No Coherent Indication of How to Gauge the Effectiveness of Gatekeepers’ Measures
The commission’s draft template requires gatekeepers to demonstrate that the measures they have implemented are “effective” in achieving the goals of Articles 5, 6, and 7 of the DMA.
While it would have been desirable for the DMA to specify early on exactly how effectiveness is to be measured, doing so at a later stage is acceptable (and not entirely uncommon), assuming the relevant parameters are clear and transparent and that prospective gatekeepers are granted sufficient time to adapt to the new regime.
The draft template, however, published just three months before the first gatekeeper designations are expected to be made, falls short in this respect. It places the onus of measuring effectiveness almost entirely on the gatekeepers, with little to no guidance from the commission regarding how it will evaluate gatekeepers’ efforts to keep in line with the DMA.
According to the draft template, gatekeepers must provide an explanation of:
…how you have assessed compliance with the obligation, including whether any assessment projects, such as external or internal audits have been carried out.
But neither the DMA nor the draft template describe what effectiveness means. Paragraph 2.12 of the draft template includes a “minimum” list of 19 items that gatekeepers must provide to demonstrate compliance, but leaves unclear whether (and if so, how) these items effectively achieve the DMA’s goals.
Some items listed in Paragraph 2.12 are purely descriptive, such as information pertaining to when the measure was implemented or its product/geographic scope. Others have an ambiguous relationship with the DMA’s goals, such as product changes or alterations of the customer experience (warnings, consent forms, system updates, etc.). Likewise, it is unclear how consultations with end users and business users could prove that the measures the gatekeeper has implemented are effective.
These problems are particularly acute with regard to the data that gatekeepers must provide to the commission. For example, the draft template asks gatekeepers to share:
[A]ny relevant data which can inform whether the measure is or will be effective in achieving the objectives of [the DMA], such as, depending on the circumstances, data on the evolution of the number of active end users and active business users for the relevant core platform service and, for each relevant obligation, data on the evolution of the fees and revenue share for the relevant services, the interaction of end users with choice screens and consent forms, the amount of in-app purchases, the amount of pre-installed defaults, counts of end users who switch, counts of business users who obtain data access, etc..

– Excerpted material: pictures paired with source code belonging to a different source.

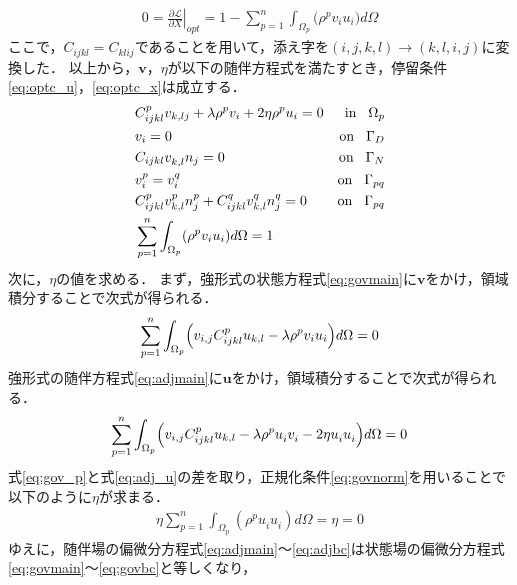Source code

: \begin{align}
	0=\left.\frac{\partial\mathscr{L}}{\partial X}\right|_{opt}
	=1-\sum_{p=1}^{n}\int_{\Omega_p}\bigr(\rho^{p}v_{i}u_{i}\bigl) d\Omega
	\label{eq:lagrange_xderivative}
\end{align}
ここで，$C_{ijkl}=C_{klij}$であることを用いて，添え字を$(i,j,k,l)\rightarrow(k,l,i,j)$に変換した．
以上から，$\bm{v}$，$\eta$が以下の随伴方程式を満たすとき，停留条件\eqref{eq:optc_u}，\eqref{eq:optc_x}は成立する．
\begin{align}
	&C_{ijkl}^{p}v_{k,lj}+\lambda\rho^{p}v_{i}+2\eta\rho^{p} u_{i}=0&\text{in}\hspace{0.3cm}\Omega_{p}
	\label{eq:adjmain}
	\\
	&v_{i}=0 &\text{on}\hspace{0.3cm}\Gamma_{D}
	\\
	&C_{ijkl}v_{k,l}^{}n_{j}=0 &\text{on}\hspace{0.3cm}\Gamma_{N}
	\\
	&v_{i}^{p}=v_{i}^{q} &\text{on}\hspace{0.3cm}\Gamma_{pq}
	\\
	&C_{ijkl}^{p}v_{k,l}^{p}n_{j}^{p}+C_{ijkl}^{q}v_{k,l}^{q}n_{j}^{q}=0 &\text{on}\hspace{0.3cm}\Gamma_{pq}
	\label{eq:adjbc}
	\\
	&\sum_{p=1}^{n}\int_{\Omega_p}(\rho^{p}v_{i}u_{i}) d\Omega=1
	\label{eq:adjnorm}
\end{align}
次に，$\eta$の値を求める．
まず，強形式の状態方程式\eqref{eq:govmain}に$\bm{v}$をかけ，領域積分することで次式が得られる．
\begin{align}
	\sum_{p=1}^{n}\int_{\Omega_p}\Bigr(v_{i,j}C_{ijkl}^{p}u_{k,l}-\lambda\rho^{p}v_{i}u_{i}\Bigl) d\Omega=0
	\label{eq:gov_p}
\end{align}
強形式の随伴方程式\eqref{eq:adjmain}に$\bm{u}$をかけ，領域積分することで次式が得られる．
\begin{align}
	\sum_{p=1}^{n}\int_{\Omega_p}\Bigr(v_{i,j}C_{ijkl}^{p}u_{k,l}-\lambda\rho^{p}u_{i}^{}v_{i}^{}-2\eta u_{i}^{}u_{i}^{}\Bigl) d\Omega=0
	\label{eq:adj_u}
\end{align}
式\eqref{eq:gov_p}と式\eqref{eq:adj_u}の差を取り，正規化条件\eqref{eq:govnorm}を用いることで以下のように$\eta$が求まる．
\begin{align}
	\eta\sum_{p=1}^{n}\int_{\Omega_p}(\rho^{p}u_{i}^{}u_{i}^{}) d\Omega=\eta=0
	\label{eq:eta_0}
\end{align}
ゆえに，随伴場の偏微分方程式\eqref{eq:adjmain}～\eqref{eq:adjbc}は状態場の偏微分方程式\eqref{eq:govmain}～\eqref{eq:govbc}と等しくなり，
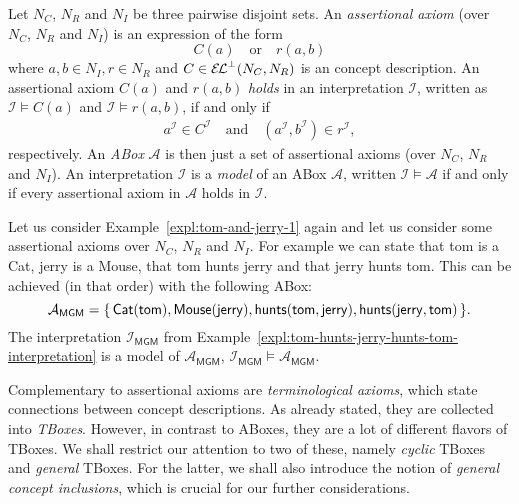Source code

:\begin{Definition}
  \label{def:assertional-axiom-and-ABox}
  Let $N_C$, $N_R$ and $N_I$ be three pairwise disjoint sets.  An \emph{assertional axiom}
  (over $N_C$, $N_R$ and $N_I$) is an expression of the form
  \begin{equation*}
    C(a) \quad\text{or}\quad r(a, b)
  \end{equation*}
  where $a, b \in N_I, r \in N_R$ and $C \in {\ensuremath{{\mathcal{E}\kern-.3ex\mathcal{L}}^\bot}}(N_C, N_R)$ is an \ELbot concept
  description.  An assertional axiom $C(a)$ and $r(a,b)$ \emph{holds} in an interpretation
  $\mathcal{I}$, written as $\mathcal{I} \models C(a)$ and $\mathcal{I} \models r(a, b)$,
  if and only if
  \begin{align*}
    a^{\mathcal{I}} \in C^{\mathcal{I}} \quad\text{and}\quad (a^{\mathcal{I}},
    b^{\mathcal{I}}) \in r^{\mathcal{I}},
  \end{align*}
  respectively.  An \emph{ABox} $\mathcal{A}$ is then just a set of assertional axioms
  (over $N_C$, $N_R$ and $N_I$).  An interpretation $\mathcal{I}$ is a \emph{model} of an
  ABox $\mathcal{A}$, written $\mathcal{I} \models \mathcal{A}$ if and only if every
  assertional axiom in $\mathcal{A}$ holds in $\mathcal{I}$.
\end{Definition}

\begin{Example}
  \label{expl:tom-and-jerry-ABox}
  Let us consider Example~\ref{expl:tom-and-jerry-1} again and let us consider some
  assertional axioms over $N_C$, $N_R$ and $N_I$.  For example we can state that
  \textsf{tom} is a \textsf{Cat}, \textsf{jerry} is a \textsf{Mouse}, that \textsf{tom}
  \textsf{hunts} \textsf{jerry} and that \textsf{jerry} \textsf{hunts} \textsf{tom}.  This
  can be achieved (in that order) with the following ABox:
  \begin{equation*}
    \mathcal{A}_{\mathsf{MGM}} = {\{\, \mathsf{Cat}(\mathsf{tom}), \mathsf{Mouse}(\mathsf{jerry}),
      \mathsf{hunts}(\mathsf{tom}, \mathsf{jerry}),
      \mathsf{hunts}(\mathsf{jerry}, \mathsf{tom}) \,\}}.
  \end{equation*}
  The interpretation $\mathcal{I}_{\mathsf{MGM}}$ from
  Example~\ref{expl:tom-hunts-jerry-hunts-tom-interpretation} is a model of
  $\mathcal{A}_{\mathsf{MGM}}$, \ie $\mathcal{I}_{\mathsf{MGM}} \models
  \mathcal{A}_{\mathsf{MGM}}$.
\end{Example}

Complementary to assertional axioms are \emph{terminological axioms}, which state
connections between concept descriptions.  As already stated, they are collected into
\emph{TBoxes}.  However, in contrast to ABoxes, they are a lot of different flavors of
TBoxes.  We shall restrict our attention to two of these, namely \emph{cyclic} TBoxes and
\emph{general} TBoxes.  For the latter, we shall also introduce the notion of
\emph{general concept inclusions}, which is crucial for our further considerations.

But how can gatekeepers ascertain what data is relevant? For example, is an increase in the number of users an indicator that the measures the gatekeeper has implemented are ineffective in achieving the DMA’s goals? If so, why? It is not (at least, not explicitly) the DMA’s objective to reduce a gatekeeper’s number of end or business users, so it is unclear why this information might be relevant.
If users keep choosing an app that used to be the “default” option, what conclusion is to be drawn? Similarly, what conclusion is to be drawn if the number of users switching is lackluster? It could very well be that the measures the gatekeeper implemented were insufficient to achieve the DMA’s goals. On the other hand, it is equally plausible that regulators’ ends don’t align with consumers’ preferences—i.e., that users prefer not to switch because rivals’ products are less appealing.
Ad absurdum, if “effectiveness” is naïvely measured by looking at the number of users that switch or use non-default options, then gatekeepers can just as easily comply with the DMA by making their products worse, thereby increasing switching (by driving users away). The bottom line is that, while switching numbers clearly are a poor proxy for the DMA’s effectiveness, the commission’s draft template appears to attach outsized importance to them.
Along similar lines, the draft template appears to conflate pro-competitive and anticompetitive conduct by gatekeepers (as does the DMA). While it may be too late to fix the DMA’s substantive infirmities, there is a way to assuage them. For one, the draft template should not require gatekeepers to show how implemented measures contribute to the goals of the DMA or of the specific obligations contemplated in Articles 5, 6, and 7. Instead, it should be for the commission, upon drafting those provisions, to ensure that the obligations and prohibitions contained therein are consistent with the DMA’s goals. Conversely, gatekeepers should only be required to show that the measures they have implemented are consistent with the explicit requirements of Articles 5, 6, and 7.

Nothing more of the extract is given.